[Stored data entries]
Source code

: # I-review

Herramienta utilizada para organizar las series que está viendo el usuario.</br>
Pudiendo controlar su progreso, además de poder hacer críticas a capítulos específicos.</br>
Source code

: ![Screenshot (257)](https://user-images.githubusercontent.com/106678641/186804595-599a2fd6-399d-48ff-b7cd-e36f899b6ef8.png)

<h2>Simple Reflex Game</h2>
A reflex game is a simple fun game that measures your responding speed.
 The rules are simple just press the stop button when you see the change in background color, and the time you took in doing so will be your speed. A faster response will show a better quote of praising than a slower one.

### TRY IT
Only the data above, repeated exactly, should make up the reply.

### TASK RESULT
Source code

: # I-review

Herramienta utilizada para organizar las series que está viendo el usuario.</br>
Pudiendo controlar su progreso, además de poder hacer críticas a capítulos específicos.</br>
Source code

: ![Screenshot (257)](https://user-images.githubusercontent.com/106678641/186804595-599a2fd6-399d-48ff-b7cd-e36f899b6ef8.png)

<h2>Simple Reflex Game</h2>
A reflex game is a simple fun game that measures your responding speed.
 The rules are simple just press the stop button when you see the change in background color, and the time you took in doing so will be your speed. A faster response will show a better quote of praising than a slower one.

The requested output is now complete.